本書冒頭ではその大量脱退劇の詳細を。続く第1部と第2部では国鉄分割民営化(1987年)以来、東労組が宿命的に抱えた革マルの呪縛や全てを牛耳った松崎の死、その革マルにも「JR革マル」と「党革マル」があり、内ゲバや拉致監禁すら横行した知られざる裏面史を、内部資料や元マングローブらの証言を元に検証する。
「よく東労組=革マルだと、国会でも一緒くたにされてましたが、労働者出身か学生出身かで性質も全然違うし、松崎氏が『俺らは革マルではない』と言っていたのはある意味正しいんです。ただその違いを地の文で賢しらに書くより、彼らの身の上話や具体的なエピソードから感じ取ってほしかったし、怒りしかなかった前作に比べると、この本は愛があるかなあ(笑い)。

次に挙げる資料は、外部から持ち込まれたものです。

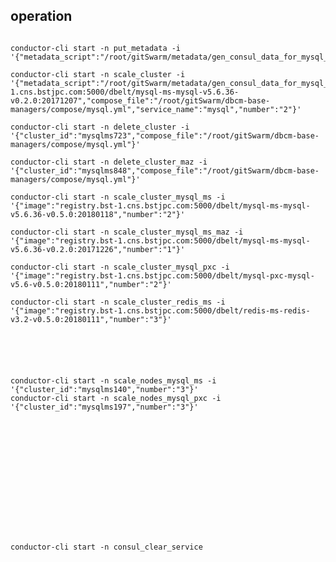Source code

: operation
-------------
<pre><code>
conductor-cli start -n put_metadata -i '{"metadata_script":"/root/gitSwarm/metadata/gen_consul_data_for_mysql_ms.py"}'

conductor-cli start -n scale_cluster -i 
'{"metadata_script":"/root/gitSwarm/metadata/gen_consul_data_for_mysql_ms.py","image":"registry.bst-1.cns.bstjpc.com:5000/dbelt/mysql-ms-mysql-v5.6.36-v0.2.0:20171207","compose_file":"/root/gitSwarm/dbcm-base-managers/compose/mysql.yml","service_name":"mysql","number":"2"}'

conductor-cli start -n delete_cluster -i '{"cluster_id":"mysqlms723","compose_file":"/root/gitSwarm/dbcm-base-managers/compose/mysql.yml"}'

conductor-cli start -n delete_cluster_maz -i '{"cluster_id":"mysqlms848","compose_file":"/root/gitSwarm/dbcm-base-managers/compose/mysql.yml"}'

conductor-cli start -n scale_cluster_mysql_ms -i '{"image":"registry.bst-1.cns.bstjpc.com:5000/dbelt/mysql-ms-mysql-v5.6.36-v0.5.0:20180118","number":"2"}'

conductor-cli start -n scale_cluster_mysql_ms_maz -i '{"image":"registry.bst-1.cns.bstjpc.com:5000/dbelt/mysql-ms-mysql-v5.6.36-v0.2.0:20171226","number":"1"}'

conductor-cli start -n scale_cluster_mysql_pxc -i '{"image":"registry.bst-1.cns.bstjpc.com:5000/dbelt/mysql-pxc-mysql-v5.6-v0.5.0:20180111","number":"2"}'

conductor-cli start -n scale_cluster_redis_ms -i '{"image":"registry.bst-1.cns.bstjpc.com:5000/dbelt/redis-ms-redis-v3.2-v0.5.0:20180111","number":"3"}'






conductor-cli start -n scale_nodes_mysql_ms -i '{"cluster_id":"mysqlms140","number":"3"}'
conductor-cli start -n scale_nodes_mysql_pxc -i '{"cluster_id":"mysqlms197","number":"3"}'















conductor-cli start -n consul_clear_service

</code></pre>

党革マルにせよJR革マルにせよ、よくも悪くも真面目なんです。機関誌でも組合員以外の労働者のことも考えろとか、結構まともなことを書いてるし、今、本土の労組で辺野古の応援行ってるの、彼らくらいなのと違いますか? その真面目さと優秀さがなぜ暴力に結び付くねん? と、そこが残念ではあるんですけど」
そして第3部「JR北海道『歪な労政』の犠牲者」では、JR随一の経営難や事故の頻発に喘ぐ北の病巣に、いよいよメスを入れる。
ちなみにJRでは〈オープン・ショップ制〉と言って、かつての国労、動労のように複数ある組合を自由に選べるのが建前。が、その結果、不毛な〈労労対立〉を生んだのも事実で、社員の8割が加入するJR北海道労組では、〈北の松崎〉とも称された佐々木信正委員長らが他労組との〈平和共存否定〉を方針に掲げ、個々人の交流にも介入した。
例えばある組合員は、別の組合に所属する友人に結婚式の発起人を頼んだことで執拗な追及や妨害に曝され、出席を断るはめに。他労組との酒席はもちろん、業務連絡や技術指導すら禁じたこの否定方針が、2011年5月の石勝線特急脱線炎上事故を始め、相次ぐ事故の遠因になったとも考えられる。